Anglo Profit Surge Has Little to Do With Commodities RallyBy
Earnings doubled in 2016, while received prices fell 3 percent
Job cuts, asset sales, output growth combined to lift margins
Anglo American Plc’s profit more than doubled in 2016 and with most commodities rebounding, it’s easy to guess why. But the earnings surge has little to do with metals prices.
These charts explain:
1. While the Bloomberg Commodities Spot Index rose 23 percent in 2016, prices for the raw materials that Anglo American produces dropped 3 percent, after weighting for the company’s output.
2. Cost savings, rather than commodity prices or production growth, were the biggest contributor to Anglo’s 25 percent rise in earnings. Anglo’s “under-recognized work on the operational side of the business is now really bearing fruit,” Paul Gait, an analyst at Sanford C. Bernstein Ltd. in London, wrote in a note Monday.

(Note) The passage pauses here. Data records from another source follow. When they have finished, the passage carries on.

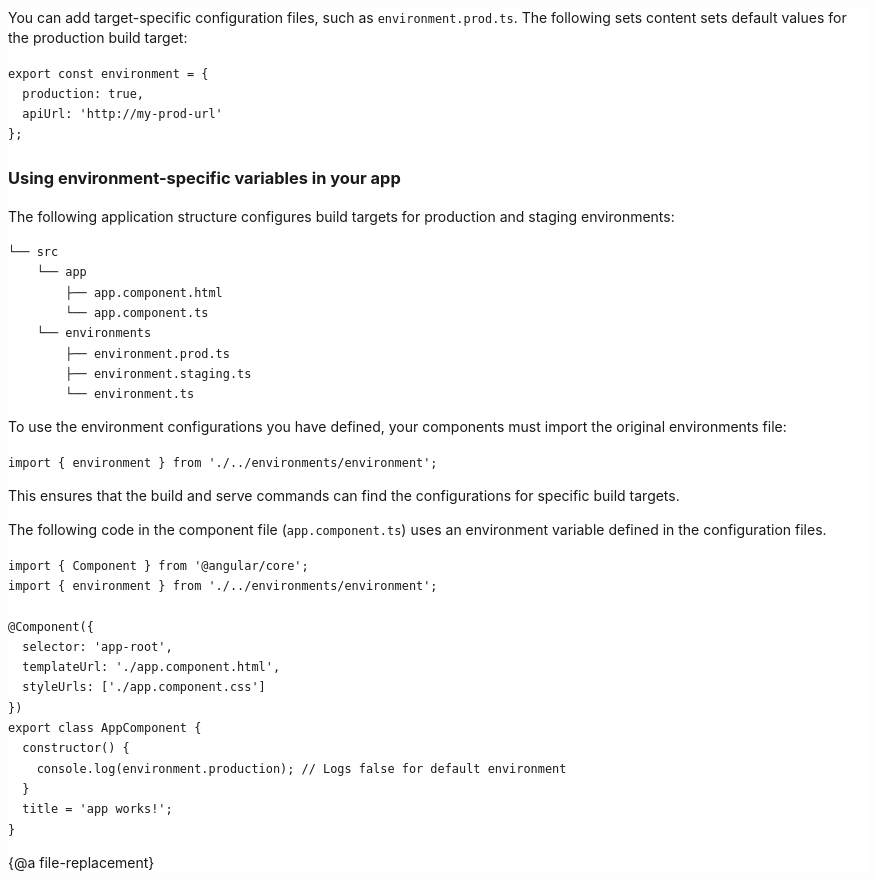 You can add target-specific configuration files, such as `environment.prod.ts`. 
The following sets content sets default values for the production build target:

```
export const environment = {
  production: true,
  apiUrl: 'http://my-prod-url'
};
```

### Using environment-specific variables in your app

The following application structure configures build targets for production and staging environments:

```
└── src
    └── app
        ├── app.component.html
        └── app.component.ts
    └── environments
        ├── environment.prod.ts
        ├── environment.staging.ts
        └── environment.ts
```

To use the environment configurations you have defined, your components must import the original environments file:

```
import { environment } from './../environments/environment';
```

This ensures that the build and serve commands can find the configurations for specific build targets.

The following code in the component file (`app.component.ts`) uses an environment variable defined in the configuration files.

```
import { Component } from '@angular/core';
import { environment } from './../environments/environment';

@Component({
  selector: 'app-root',
  templateUrl: './app.component.html',
  styleUrls: ['./app.component.css']
})
export class AppComponent {
  constructor() {
    console.log(environment.production); // Logs false for default environment
  }
  title = 'app works!';
}
```
{@a file-replacement}
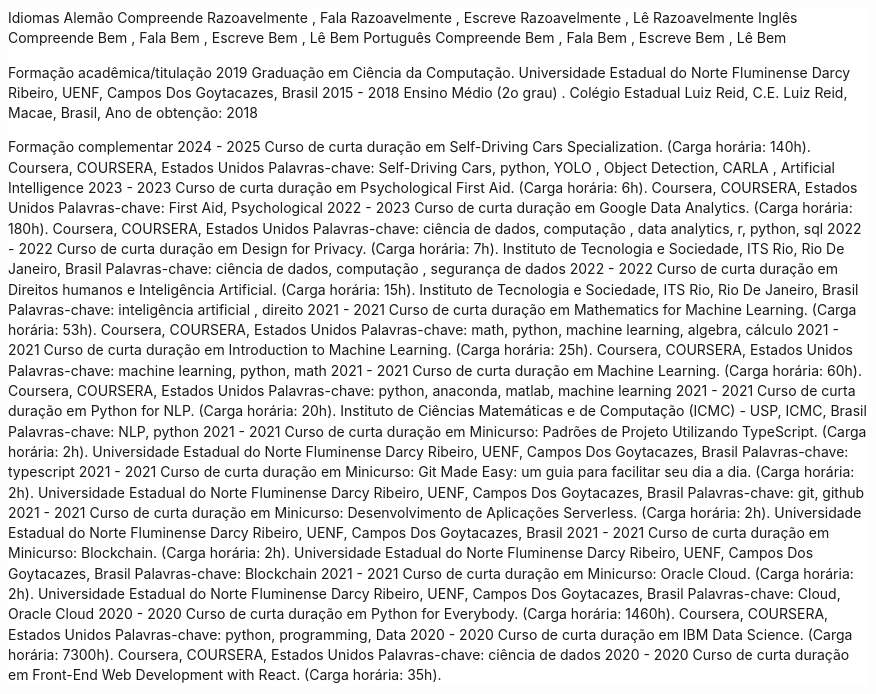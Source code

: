 
Idiomas
Alemão	Compreende Razoavelmente , Fala Razoavelmente , Escreve Razoavelmente , Lê Razoavelmente
Inglês	Compreende Bem , Fala Bem , Escreve Bem , Lê Bem
Português	Compreende Bem , Fala Bem , Escreve Bem , Lê Bem

Formação acadêmica/titulação
2019	Graduação em Ciência da Computação.
Universidade Estadual do Norte Fluminense Darcy Ribeiro, UENF, Campos Dos Goytacazes, Brasil
2015 - 2018	Ensino Médio (2o grau) .
Colégio Estadual Luiz Reid, C.E. Luiz Reid, Macae, Brasil, Ano de obtenção: 2018

Formação complementar
2024 - 2025	Curso de curta duração em Self-Driving Cars Specialization. (Carga horária: 140h).
Coursera, COURSERA, Estados Unidos
Palavras-chave: Self-Driving Cars, python, YOLO , Object Detection, CARLA , Artificial Intelligence
2023 - 2023	Curso de curta duração em Psychological First Aid. (Carga horária: 6h).
Coursera, COURSERA, Estados Unidos
Palavras-chave: First Aid, Psychological
2022 - 2023	Curso de curta duração em Google Data Analytics. (Carga horária: 180h).
Coursera, COURSERA, Estados Unidos
Palavras-chave: ciência de dados, computação , data analytics, r, python, sql
2022 - 2022	Curso de curta duração em Design for Privacy. (Carga horária: 7h).
Instituto de Tecnologia e Sociedade, ITS Rio, Rio De Janeiro, Brasil
Palavras-chave: ciência de dados, computação , segurança de dados
2022 - 2022	Curso de curta duração em Direitos humanos e Inteligência Artificial. (Carga horária: 15h).
Instituto de Tecnologia e Sociedade, ITS Rio, Rio De Janeiro, Brasil
Palavras-chave: inteligência artificial , direito
2021 - 2021	Curso de curta duração em Mathematics for Machine Learning. (Carga horária: 53h).
Coursera, COURSERA, Estados Unidos
Palavras-chave: math, python, machine learning, algebra, cálculo
2021 - 2021	Curso de curta duração em Introduction to Machine Learning. (Carga horária: 25h).
Coursera, COURSERA, Estados Unidos
Palavras-chave: machine learning, python, math
2021 - 2021	Curso de curta duração em Machine Learning. (Carga horária: 60h).
Coursera, COURSERA, Estados Unidos
Palavras-chave: python, anaconda, matlab, machine learning
2021 - 2021	Curso de curta duração em Python for NLP. (Carga horária: 20h).
Instituto de Ciências Matemáticas e de Computação (ICMC) - USP, ICMC, Brasil
Palavras-chave: NLP, python
2021 - 2021	Curso de curta duração em Minicurso: Padrões de Projeto Utilizando TypeScript. (Carga horária: 2h).
Universidade Estadual do Norte Fluminense Darcy Ribeiro, UENF, Campos Dos Goytacazes, Brasil
Palavras-chave: typescript
2021 - 2021	Curso de curta duração em Minicurso: Git Made Easy: um guia para facilitar seu dia a dia. (Carga horária: 2h).
Universidade Estadual do Norte Fluminense Darcy Ribeiro, UENF, Campos Dos Goytacazes, Brasil
Palavras-chave: git, github
2021 - 2021	Curso de curta duração em Minicurso: Desenvolvimento de Aplicações Serverless. (Carga horária: 2h).
Universidade Estadual do Norte Fluminense Darcy Ribeiro, UENF, Campos Dos Goytacazes, Brasil
2021 - 2021	Curso de curta duração em Minicurso: Blockchain. (Carga horária: 2h).
Universidade Estadual do Norte Fluminense Darcy Ribeiro, UENF, Campos Dos Goytacazes, Brasil
Palavras-chave: Blockchain
2021 - 2021	Curso de curta duração em Minicurso: Oracle Cloud. (Carga horária: 2h).
Universidade Estadual do Norte Fluminense Darcy Ribeiro, UENF, Campos Dos Goytacazes, Brasil
Palavras-chave: Cloud, Oracle Cloud
2020 - 2020	Curso de curta duração em Python for Everybody. (Carga horária: 1460h).
Coursera, COURSERA, Estados Unidos
Palavras-chave: python, programming, Data
2020 - 2020	Curso de curta duração em IBM Data Science. (Carga horária: 7300h).
Coursera, COURSERA, Estados Unidos
Palavras-chave: ciência de dados
2020 - 2020	Curso de curta duração em Front-End Web Development with React. (Carga horária: 35h).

3. Employees have been among the hardest hit by Anglo’s cost cutting, with headcount falling by 67,000 from 2013 to 2016. About a third of those workers left the company when Anglo sold the operations where they worked.

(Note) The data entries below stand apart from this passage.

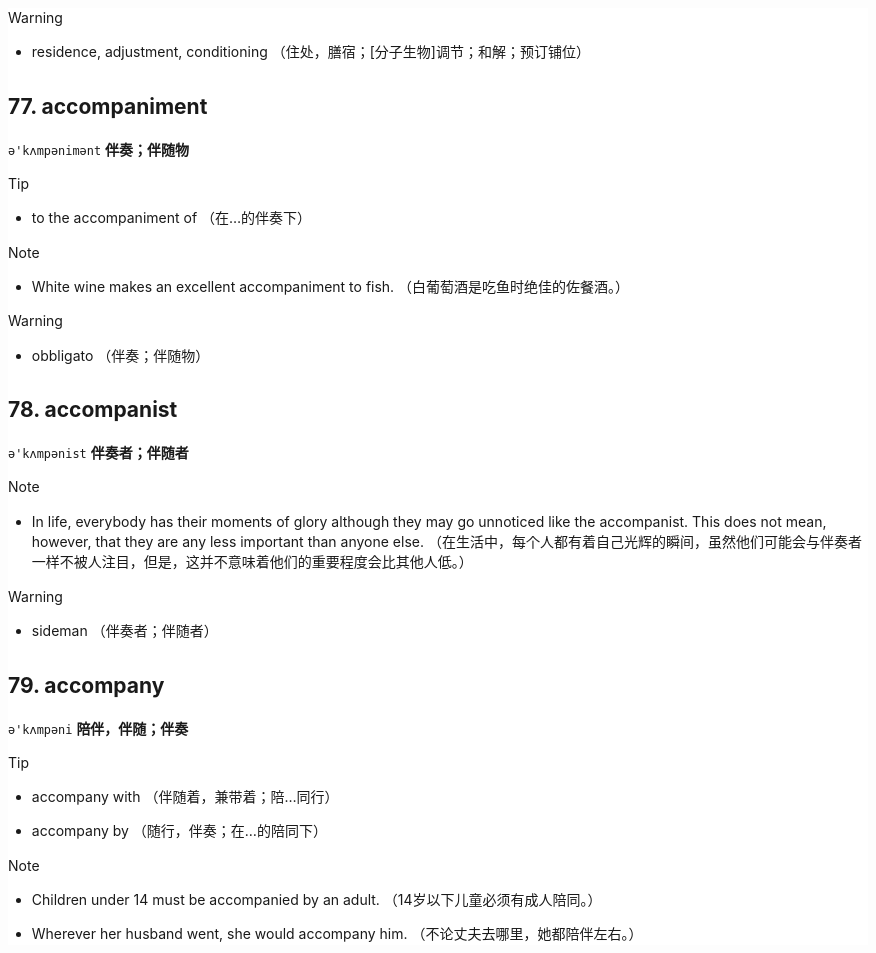 > [!WARNING]
>
> - residence, adjustment, conditioning （住处，膳宿；[分子生物]调节；和解；预订铺位）
>

## 77. accompaniment

`ə'kʌmpənimənt`  **伴奏；伴随物**

> [!TIP]
>
> - to the accompaniment of （在…的伴奏下）
>

> [!NOTE]
>
> - White wine makes an excellent accompaniment to fish. （白葡萄酒是吃鱼时绝佳的佐餐酒。）
>

> [!WARNING]
>
> - obbligato （伴奏；伴随物）
>

## 78. accompanist

`ə'kʌmpənist`  **伴奏者；伴随者**

> [!NOTE]
>
> - In life, everybody has their moments of glory although they may go unnoticed like the accompanist. This does not mean, however, that they are any less important than anyone else. （在生活中，每个人都有着自己光辉的瞬间，虽然他们可能会与伴奏者一样不被人注目，但是，这并不意味着他们的重要程度会比其他人低。）
>

> [!WARNING]
>
> - sideman （伴奏者；伴随者）
>

## 79. accompany

`ə'kʌmpəni`  **陪伴，伴随；伴奏**

> [!TIP]
>
> - accompany with （伴随着，兼带着；陪…同行）
>
> - accompany by （随行，伴奏；在…的陪同下）
>

> [!NOTE]
>
> - Children under 14 must be accompanied by an adult. （14岁以下儿童必须有成人陪同。）
>
> - Wherever her husband went, she would accompany him. （不论丈夫去哪里，她都陪伴左右。）
>
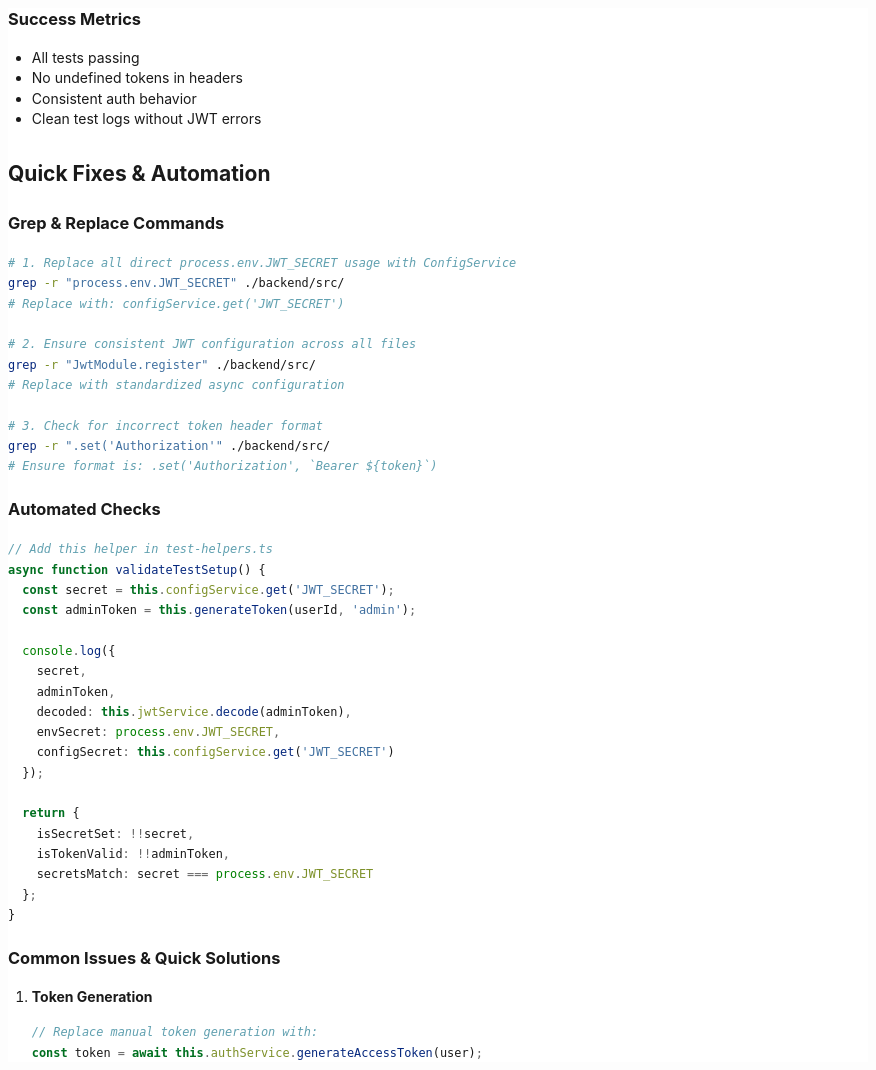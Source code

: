 ### Success Metrics
- All tests passing
- No undefined tokens in headers
- Consistent auth behavior
- Clean test logs without JWT errors

## Quick Fixes & Automation

### Grep & Replace Commands
```bash
# 1. Replace all direct process.env.JWT_SECRET usage with ConfigService
grep -r "process.env.JWT_SECRET" ./backend/src/
# Replace with: configService.get('JWT_SECRET')

# 2. Ensure consistent JWT configuration across all files
grep -r "JwtModule.register" ./backend/src/
# Replace with standardized async configuration

# 3. Check for incorrect token header format
grep -r ".set('Authorization'" ./backend/src/
# Ensure format is: .set('Authorization', `Bearer ${token}`)
```

### Automated Checks
```typescript
// Add this helper in test-helpers.ts
async function validateTestSetup() {
  const secret = this.configService.get('JWT_SECRET');
  const adminToken = this.generateToken(userId, 'admin');
  
  console.log({
    secret,
    adminToken,
    decoded: this.jwtService.decode(adminToken),
    envSecret: process.env.JWT_SECRET,
    configSecret: this.configService.get('JWT_SECRET')
  });
  
  return {
    isSecretSet: !!secret,
    isTokenValid: !!adminToken,
    secretsMatch: secret === process.env.JWT_SECRET
  };
}
```

### Common Issues & Quick Solutions
1. **Token Generation**
   ```typescript
   // Replace manual token generation with:
   const token = await this.authService.generateAccessToken(user);
   ```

4. Even after offloading the paper mills, car factories and newspapers of its past, Chief Executive Officer Mark Cutifani inherited a sprawling empire of mining assets scattered across the world when he took the CEO role in 2013. Cutifani’s closed and sold high-cost operations to create a more profitable, focused business and said Feb. 21 he’s targeting more cuts to leave the company with just 30 assets, without giving a timeframe.
5. An engineer by training, Cutifani has ensured production didn’t suffer when costs were curbed. With volumes up 8 percent since 2012, economies of scale mean that margins have increased even if commodity prices didn’t.